Thirdly, it features Native LAZ Support. LAZ is the dominant compression format in the point cloud domain. Point Tiler has built-in LAZ parsing and parallel decoding capabilities, allowing it to process LAZ files directly without prior decompression, greatly simplifying the workflow.

Fourthly, it is capable of Large-scale Data Processing. Through an external sorting mechanism, it automatically switches between in-memory sorting and disk-based sorting strategies based on the configured memory limit. When data exceeds available memory, the tool automatically employs streaming processing without the need for manual file splitting, making it suitable for processing terabyte-level point clouds.

Finally, it ensures High-performance Conversion. Built with Rust and the Rayon parallel library, it fully utilizes multi-core CPUs. Official benchmarks show that on an Apple M1 Max machine with 64 GB of RAM, converting approximately 8 GB of data from 41 LAS files into 278 tiles takes only about 4 minutes.

Additionally, the tool incorporates the PROJ library, supporting coordinate system conversion for any EPSG code, with the output configurable to EPSG:4979 for compatibility with Cesium. It also provides voxel-based point decimation for efficient Level of Detail (LOD) structuring.

Usage Example

Installation is straightforward; simply execute the following command:

curl -sSf https://raw.githubusercontent.com/MIERUNE/point-tiler/main/install.sh | bash

Once installed, you can use the ptiler command. A typical conversion example:

ptiler --input /path/to/data/*.las \
  --output /path/to/output \
  --input-epsg 6677 \
  --output-epsg 4979 \
  --min 15 \
  --max 18 \
  --max-memory-mb 8192 \
  --threads 8 \
  --quantize \
  --meshopt \
  --gzip-compress

In this command:

  • --input specifies the input files.
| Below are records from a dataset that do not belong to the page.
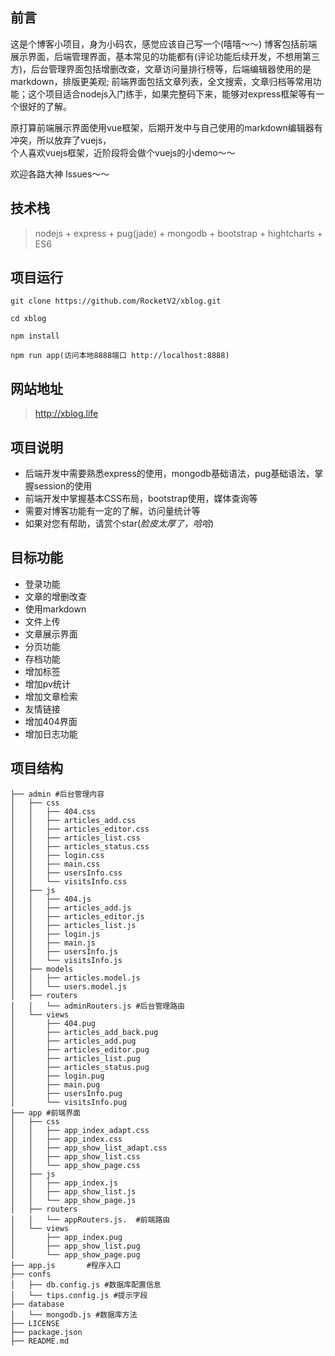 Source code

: ## 前言
这是个博客小项目，身为小码农，感觉应该自己写一个(嘻嘻～～)  博客包括前端展示界面，后端管理界面，基本常见的功能都有(评论功能后续开发，不想用第三方)，后台管理界面包括增删改查，文章访问量排行榜等，后端编辑器使用的是markdown，排版更美观;  前端界面包括文章列表，全文搜索，文章归档等常用功能；这个项目适合nodejs入门练手，如果完整码下来，能够对express框架等有一个很好的了解。

原打算前端展示界面使用vue框架，后期开发中与自己使用的markdown编辑器有冲突，所以放弃了vuejs，  
个人喜欢vuejs框架，近阶段将会做个vuejs的小demo～～

欢迎各路大神 Issues～～

## 技术栈
> nodejs + express + pug(jade) + mongodb + bootstrap + hightcharts + ES6

## 项目运行
	git clone https://github.com/RocketV2/xblog.git

	cd xblog

	npm install 

	npm run app(访问本地8888端口 http://localhost:8888)


## 网站地址
> http://xblog.life

## 项目说明
- 后端开发中需要熟悉express的使用，mongodb基础语法，pug基础语法，掌握session的使用
- 前端开发中掌握基本CSS布局，bootstrap使用，媒体查询等
- 需要对博客功能有一定的了解，访问量统计等
- 如果对您有帮助，请赏个star(*脸皮太厚了，哈哈*)

## 目标功能
- 登录功能
- 文章的增删改查
- 使用markdown
- 文件上传
- 文章展示界面
- 分页功能
- 存档功能
- 增加标签
- 增加pv统计
- 增加文章检索
- 友情链接
- 增加404界面
- 增加日志功能

## 项目结构

	├── admin #后台管理内容
	│   ├── css
	│   │   ├── 404.css
	│   │   ├── articles_add.css
	│   │   ├── articles_editor.css
	│   │   ├── articles_list.css
	│   │   ├── articles_status.css
	│   │   ├── login.css
	│   │   ├── main.css
	│   │   ├── usersInfo.css
	│   │   └── visitsInfo.css
	│   ├── js
	│   │   ├── 404.js
	│   │   ├── articles_add.js
	│   │   ├── articles_editor.js
	│   │   ├── articles_list.js
	│   │   ├── login.js
	│   │   ├── main.js
	│   │   ├── usersInfo.js
	│   │   └── visitsInfo.js
	│   ├── models
	│   │   ├── articles.model.js
	│   │   └── users.model.js
	│   ├── routers
	│   │   └── adminRouters.js #后台管理路由
	│   └── views
	│       ├── 404.pug
	│       ├── articles_add_back.pug
	│       ├── articles_add.pug
	│       ├── articles_editor.pug
	│       ├── articles_list.pug
	│       ├── articles_status.pug
	│       ├── login.pug
	│       ├── main.pug
	│       ├── usersInfo.pug
	│       └── visitsInfo.pug
	├── app	#前端界面
	│   ├── css
	│   │   ├── app_index_adapt.css
	│   │   ├── app_index.css
	│   │   ├── app_show_list_adapt.css
	│   │   ├── app_show_list.css
	│   │   └── app_show_page.css
	│   ├── js
	│   │   ├── app_index.js
	│   │   ├── app_show_list.js
	│   │   └── app_show_page.js
	│   ├── routers
	│   │   └── appRouters.js.  #前端路由
	│   └── views
	│       ├── app_index.pug
	│       ├── app_show_list.pug
	│       └── app_show_page.pug
	├── app.js       #程序入口
	├── confs
	│   ├── db.config.js #数据库配置信息
	│   └── tips.config.js #提示字段
	├── database
	│   └── mongodb.js #数据库方法
	├── LICENSE
	├── package.json
	├── README.md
It supports las, laz, csv, txt formats and can accept multiple files at once.
  • --output specifies the output directory, where a tileset.json file and several GLB tiles will be generated.
  • --input-epsg and --output-epsg define the coordinate systems for input and output. Setting the output to EPSG:4979 makes it directly usable in Cesium.
  • --min and --max control the tile levels, defaulting to 15 and 18.
  • --max-memory-mb manages memory usage; when exceeded, external sorting is enabled.
  • --quantize, --meshopt, and --gzip-compress can be combined to achieve smaller tile sizes.

If Rust and Cargo are already installed, you can also compile and run it from source. It currently primarily supports macOS and Linux; Windows users may need to rely on WSL or a Rust environment.

For CSV format, it requires columns named x, y, z and r, g, b or red, green, blue. Column names are case-insensitive, and other columns are ignored.

Additional Information

Point Tiler is open-sourced under the MIT license. Its implementation references the nusamai-gltf module from the PLATEAU GIS Converter. The author, Satoru Nishio, and the MIERUNE team are actively maintaining it, with the roadmap including plans for automatic coordinate system detection from input files, opening a public library API, and support for PLY format input.

Conclusion

In the field of web-based point cloud publishing, a complete pipeline from LAS/LAZ to 3D Tiles has long been a challenge. With its native support for 3D Tiles 1.1, direct LAZ reading, automatic large-scale data handling, and the high performance offered by Rust, Point Tiler provides GIS professionals with a concise and efficient path for point cloud publication. If you are working on digital twin projects, smart city initiatives, or terrain visualization projects, it's certainly worth trying out. If you have any better solutions, feel free to leave a comment for discussion.